What the task asks: Filter these entries down to the lines that hold the word "borders", and show each of them.

Data supplied:
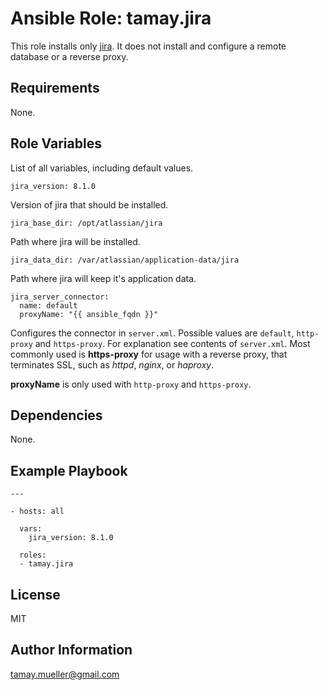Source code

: Ansible Role: tamay.jira
=========

This role installs only [jira](https://www.atlassian.com/software/jira). It does not install and configure a remote database or a reverse proxy. 

Requirements
------------

None.

Role Variables
--------------

List of all variables, including default values.
    
    jira_version: 8.1.0
    
Version of jira that should be installed.
    
    jira_base_dir: /opt/atlassian/jira

Path where jira will be installed.

    jira_data_dir: /var/atlassian/application-data/jira

Path where jira will keep it's application data.

    jira_server_connector:
      name: default
      proxyName: "{{ ansible_fqdn }}"

Configures the connector in ```server.xml```. Possible values are ```default```, ```http-proxy``` and ```https-proxy```. For explanation see contents of ```server.xml```.
Most commonly used is **https-proxy** for usage with a reverse proxy, that terminates SSL, such as *httpd*, *nginx*, or *haproxy*.

**proxyName** is only used with ```http-proxy``` and ```https-proxy```.

Dependencies
------------

None.

Example Playbook
----------------

    ---
    
    - hosts: all
    
      vars:
        jira_version: 8.1.0
    
      roles:
      - tamay.jira

License
-------

MIT

Author Information
------------------

tamay.mueller@gmail.com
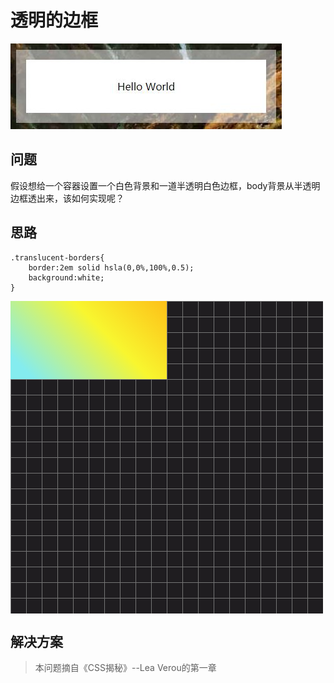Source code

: 透明的边框
===

![效果图](/1.透明的边框/translucent-borders.JPG)

问题
---
假设想给一个容器设置一个白色背景和一道半透明白色边框，body背景从半透明边框透出来，该如何实现呢？

思路
---

```
.translucent-borders{
    border:2em solid hsla(0,0%,100%,0.5);
    background:white;
}
```

<style>
.container{
    /* width:20em; */
    /* height:13em; */
    /* margin:0 auto; */
    /* background:url(https://fujiayishally.github.io/images/header.jpg) no-repeat; */
    /* background-position:cover;  */
     height: 500px;

  width: 500px;

  background: #1F1D20;

  background-image: linear-gradient(#757575 1px, transparent 1px), linear-gradient(90deg, #757575 1px, transparent 1px);

  background-size: 25px 25px;
}
.translucent-borders{
    /* border:10px solid hsla(0,0%,100%,0.5);
    background:green;

    //styling
    width:10em;
    margin:0 auto; */
     margin-right: auto;

  width: 250px;

  height: 125px;

  background-image: linear-gradient(45deg, #84ECEF 10%, #F8F62F 60%, #FDC018);
}
</style>
<div class="container">
    <div class="translucent-borders"></div>
</div>


解决方案
---



> 本问题摘自《CSS揭秘》--Lea Verou的第一章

Written answer:
![效果图](/1.透明的边框/translucent-borders.JPG)
.translucent-borders{
.translucent-borders{
    <div class="translucent-borders"></div>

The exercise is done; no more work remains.